Immigration E-Carceration: A Faustian Bargain
42 Pages Posted: 10 Sep 2020
Date Written: September 9, 2020
Abstract
Immigration detainees and their advocates have a Faustian Bargain: they may trade the physical walls of jail for the virtual walls of electronic monitoring. But they are merely begging for a different form of punishment and control, since electronic monitoring imposes pain, shame, arbitrary rules, and limitation of freedom on persons, causing many to experience it as punitive. Its use also facilitates replacing a regime of over-detention with one of over-supervision, and becomes the means by which immigration enforcement authorities surveil immigrant communities. The Supreme Court’s immigration detention doctrine has set up this bargain by succumbing to the plenary power’s defenders.
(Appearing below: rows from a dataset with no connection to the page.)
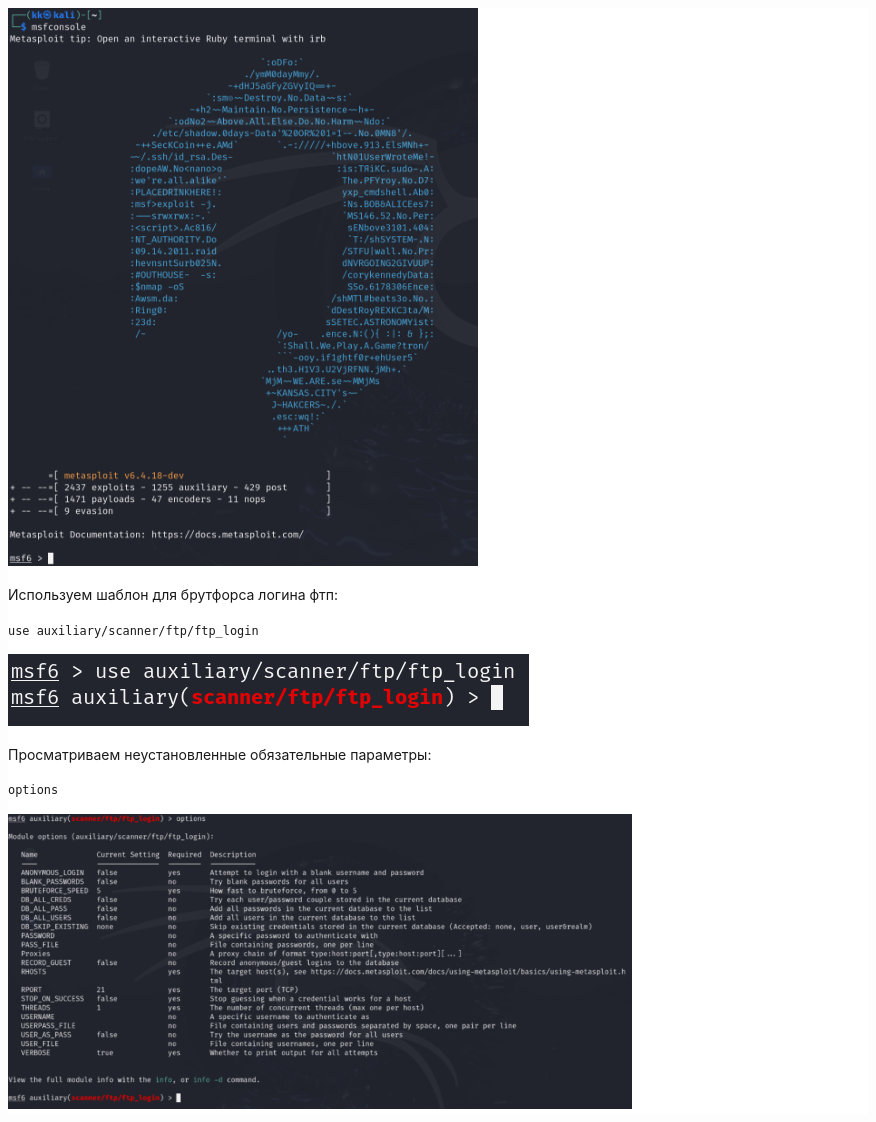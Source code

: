 ![](Aspose.Words.2abdd5fc-4121-4a57-a723-5b18ba07288b.003.png)

Используем шаблон для брутфорса логина фтп:

`use auxiliary/scanner/ftp/ftp_login`

![](Aspose.Words.2abdd5fc-4121-4a57-a723-5b18ba07288b.004.png)

Просматриваем неустановленные обязательные параметры:

`options`

![](Aspose.Words.2abdd5fc-4121-4a57-a723-5b18ba07288b.005.png)

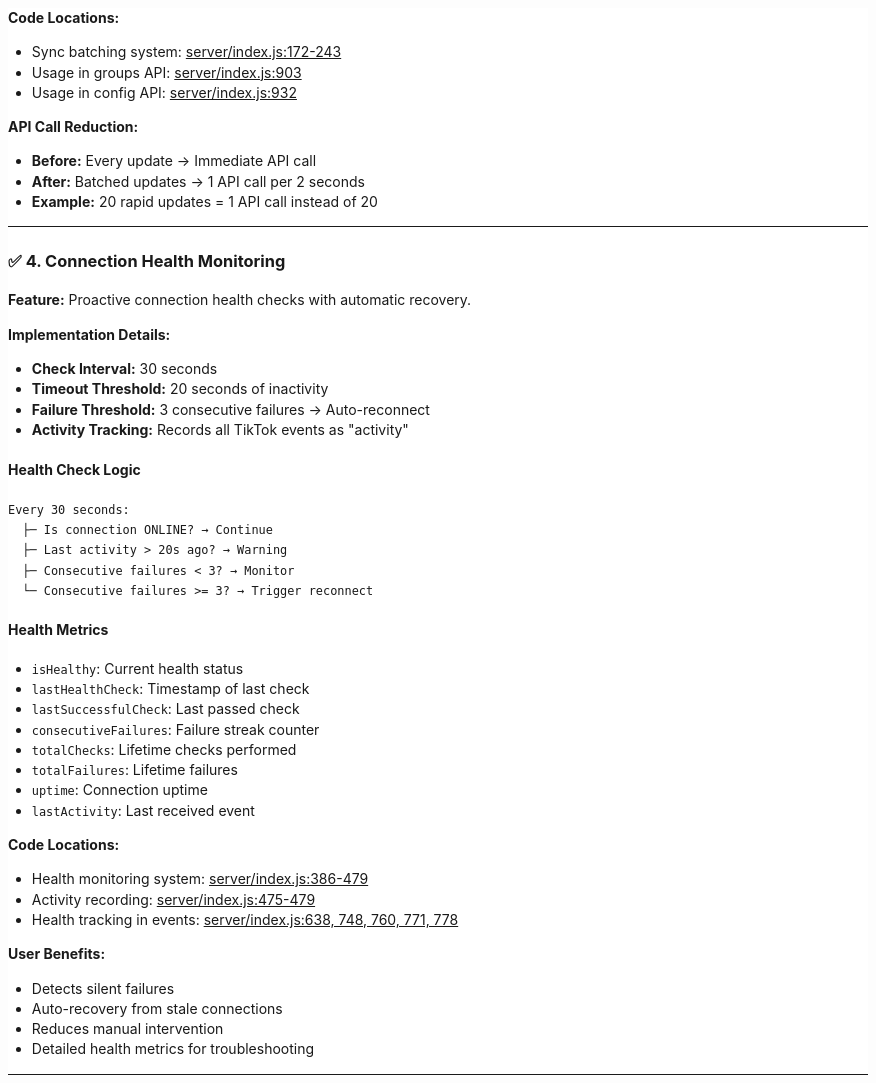 **Code Locations:**
- Sync batching system: [server/index.js:172-243](server/index.js#L172-L243)
- Usage in groups API: [server/index.js:903](server/index.js#L903)
- Usage in config API: [server/index.js:932](server/index.js#L932)

**API Call Reduction:**
- **Before:** Every update → Immediate API call
- **After:** Batched updates → 1 API call per 2 seconds
- **Example:** 20 rapid updates = 1 API call instead of 20

---

### ✅ 4. Connection Health Monitoring

**Feature:** Proactive connection health checks with automatic recovery.

**Implementation Details:**
- **Check Interval:** 30 seconds
- **Timeout Threshold:** 20 seconds of inactivity
- **Failure Threshold:** 3 consecutive failures → Auto-reconnect
- **Activity Tracking:** Records all TikTok events as "activity"

#### Health Check Logic
```
Every 30 seconds:
  ├─ Is connection ONLINE? → Continue
  ├─ Last activity > 20s ago? → Warning
  ├─ Consecutive failures < 3? → Monitor
  └─ Consecutive failures >= 3? → Trigger reconnect
```

#### Health Metrics
- `isHealthy`: Current health status
- `lastHealthCheck`: Timestamp of last check
- `lastSuccessfulCheck`: Last passed check
- `consecutiveFailures`: Failure streak counter
- `totalChecks`: Lifetime checks performed
- `totalFailures`: Lifetime failures
- `uptime`: Connection uptime
- `lastActivity`: Last received event

**Code Locations:**
- Health monitoring system: [server/index.js:386-479](server/index.js#L386-L479)
- Activity recording: [server/index.js:475-479](server/index.js#L475-L479)
- Health tracking in events: [server/index.js:638, 748, 760, 771, 778](server/index.js#L638)

**User Benefits:**
- Detects silent failures
- Auto-recovery from stale connections
- Reduces manual intervention
- Detailed health metrics for troubleshooting

---
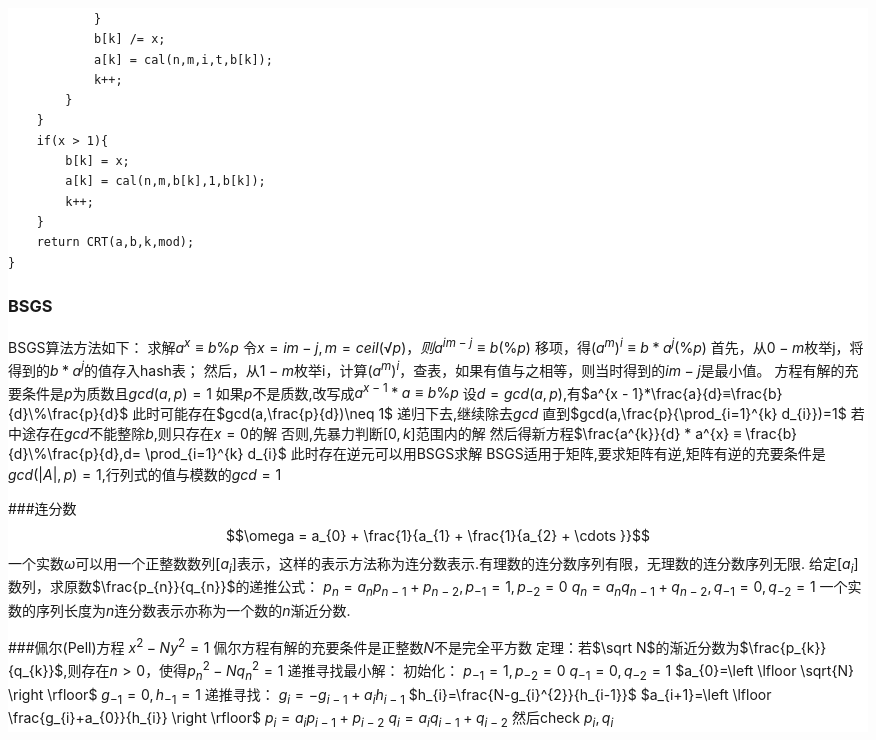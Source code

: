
 ```
            }
            b[k] /= x;
            a[k] = cal(n,m,i,t,b[k]);
            k++;
        }
    }
    if(x > 1){
        b[k] = x;
        a[k] = cal(n,m,b[k],1,b[k]);
        k++;
    }
    return CRT(a,b,k,mod);
}
```

### BSGS
BSGS算法方法如下：
求解$a^{x}≡b\%p$
令$x=im-j,m=ceil(√p)，则a^{im-j}≡b(\%p)$ 
移项，得$(a^m)^i≡b*a^j(\%p)$ 
首先，从$0-m$枚举j，将得到的$b*a^j$的值存入hash表； 
然后，从$1-m$枚举i，计算$(a^m)^i$，查表，如果有值与之相等，则当时得到的$im-j$是最小值。
方程有解的充要条件是$p$为质数且$gcd(a,p)=1$ 
如果$p$不是质数,改写成$a^{x - 1}*a≡b\%p$
设$d=gcd(a,p)$,有$a^{x - 1}*\frac{a}{d}≡\frac{b}{d}\%\frac{p}{d}$
此时可能存在$gcd(a,\frac{p}{d})\neq 1$
递归下去,继续除去$gcd$
直到$gcd(a,\frac{p}{\prod_{i=1}^{k} d_{i}})=1$
若中途存在$gcd$不能整除$b$,则只存在$x=0$的解
否则,先暴力判断$[0,k]$范围内的解
然后得新方程$\frac{a^{k}}{d} * a^{x} ≡ \frac{b}{d}\%\frac{p}{d},d= \prod_{i=1}^{k} d_{i}$
此时存在逆元可以用BSGS求解
BSGS适用于矩阵,要求矩阵有逆,矩阵有逆的充要条件是$gcd(|A|,p)=1$,行列式的值与模数的$gcd=1$


###连分数
$$\omega = a_{0} + \frac{1}{a_{1} + \frac{1}{a_{2} + \cdots }}$$
一个实数$\omega$可以用一个正整数数列$\left[a_{i} \right]$表示，这样的表示方法称为连分数表示.有理数的连分数序列有限，无理数的连分数序列无限.
给定$\left[a_{i} \right]$数列，求原数$\frac{p_{n}}{q_{n}}$的递推公式：
$p_{n} = a_{n}p_{n-1}+p_{n-2},p_{-1}=1,p_{-2}=0$
$q_{n} = a_{n}q_{n-1}+q_{n-2},q_{-1}=0,q_{-2}=1$
一个实数的序列长度为$n$连分数表示亦称为一个数的$n$渐近分数.

###佩尔(Pell)方程
$x^{2}-Ny^{2}=1$
佩尔方程有解的充要条件是正整数$N$不是完全平方数
定理：若$\sqrt N$的渐近分数为$\frac{p_{k}}{q_{k}}$,则存在$n>0$，使得$p_{n}^{2}-Nq_{n}^{2}=1$
递推寻找最小解：
初始化：
$p_{-1}=1,p_{-2}=0$
$q_{-1}=0,q_{-2}=1$
$a_{0}=\left \lfloor \sqrt{N} \right \rfloor$
$g_{-1}=0,h_{-1}=1$
递推寻找：
$g_{i}=-g_{i-1}+a_{i}h_{i-1}$
$h_{i}=\frac{N-g_{i}^{2}}{h_{i-1}}$
$a_{i+1}=\left \lfloor \frac{g_{i}+a_{0}}{h_{i}} \right \rfloor$
$p_{i}=a_{i}p_{i-1}+p_{i-2}$
$q_{i}=a_{i}q_{i-1}+q_{i-2}$
然后check $p_{i},q_{i}$
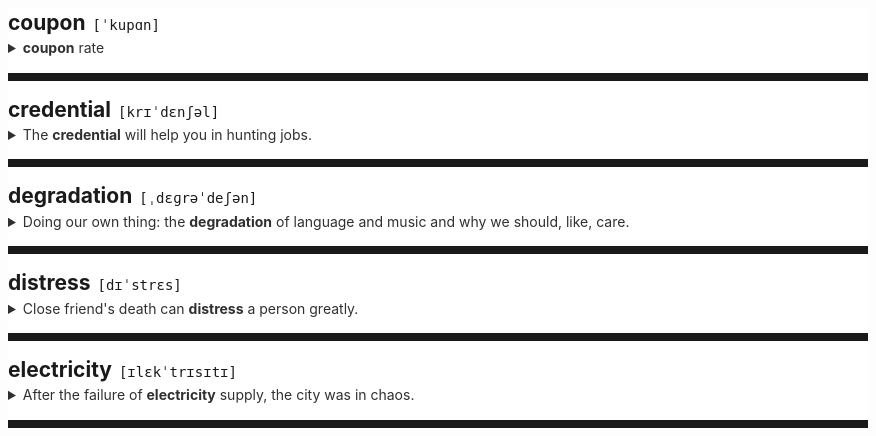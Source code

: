 
<div style="display: flex;align-items: baseline;">
    <h2 style="margin-bottom: 0;margin-top: 0">coupon</h2>
    <p style="padding:0 .5em; margin: 0;font-family: monospace;">[ˈkupɑn]</p>
    <p class="interpretation_9266" style="display:none ;padding:0 .5em; margin: 0; white-space: nowrap;overflow: hidden;text-overflow: ellipsis;">n. 优惠券；息票；配给券</p>
</div>
<details class="details_9266"><summary style="color: #303030;"><strong>coupon</strong> rate</summary></details>
<hr style="padding-bottom: 0.5em;" />


<div style="display: flex;align-items: baseline;">
    <h2 style="margin-bottom: 0;margin-top: 0">credential</h2>
    <p style="padding:0 .5em; margin: 0;font-family: monospace;">[krɪˈdɛnʃəl]</p>
    <p class="interpretation_9266" style="display:none ;padding:0 .5em; margin: 0; white-space: nowrap;overflow: hidden;text-overflow: ellipsis;">n. 证明书；资格证书；证件</p>
</div>
<details class="details_9266"><summary style="color: #303030;">The <strong>credential</strong> will help you in hunting jobs.</summary></details>
<hr style="padding-bottom: 0.5em;" />


<div style="display: flex;align-items: baseline;">
    <h2 style="margin-bottom: 0;margin-top: 0">degradation</h2>
    <p style="padding:0 .5em; margin: 0;font-family: monospace;">[ˌdɛɡrəˈdeʃən]</p>
    <p class="interpretation_9266" style="display:none ;padding:0 .5em; margin: 0; white-space: nowrap;overflow: hidden;text-overflow: ellipsis;">n. 降级；恶化</p>
</div>
<details class="details_9266"><summary style="color: #303030;">Doing our own thing: the <strong>degradation</strong> of language and music and why we should, like, care.</summary></details>
<hr style="padding-bottom: 0.5em;" />


<div style="display: flex;align-items: baseline;">
    <h2 style="margin-bottom: 0;margin-top: 0">distress</h2>
    <p style="padding:0 .5em; margin: 0;font-family: monospace;">[dɪˈstrɛs]</p>
    <p class="interpretation_9266" style="display:none ;padding:0 .5em; margin: 0; white-space: nowrap;overflow: hidden;text-overflow: ellipsis;">n. 忧虑；悲伤；危难
v. 使烦乱</p>
</div>
<details class="details_9266"><summary style="color: #303030;">Close friend's death can <strong>distress</strong> a person greatly.</summary></details>
<hr style="padding-bottom: 0.5em;" />


<div style="display: flex;align-items: baseline;">
    <h2 style="margin-bottom: 0;margin-top: 0">electricity</h2>
    <p style="padding:0 .5em; margin: 0;font-family: monospace;">[ɪlɛkˈtrɪsɪtɪ]</p>
    <p class="interpretation_9266" style="display:none ;padding:0 .5em; margin: 0; white-space: nowrap;overflow: hidden;text-overflow: ellipsis;">n. 电学；电力</p>
</div>
<details class="details_9266"><summary style="color: #303030;">After the failure of <strong>electricity</strong> supply, the city was in chaos.</summary></details>
<hr style="padding-bottom: 0.5em;" />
Instead of outright freedom, the Court has offered release under restrictive supervision policies utilized by the immigration authorities. Supervision through electronic monitoring has come to reside doctrinally in the middle ground between absolute freedom and incarceration. Yet as we have learned from electronic monitoring’s use in the criminal justice system, this “middle ground” ceded too much ground. This article explains, for the first time, how the Court’s immigration detention doctrine and perverse pull of the plenary power has carved out a doctrinal space where electronic monitoring now resides.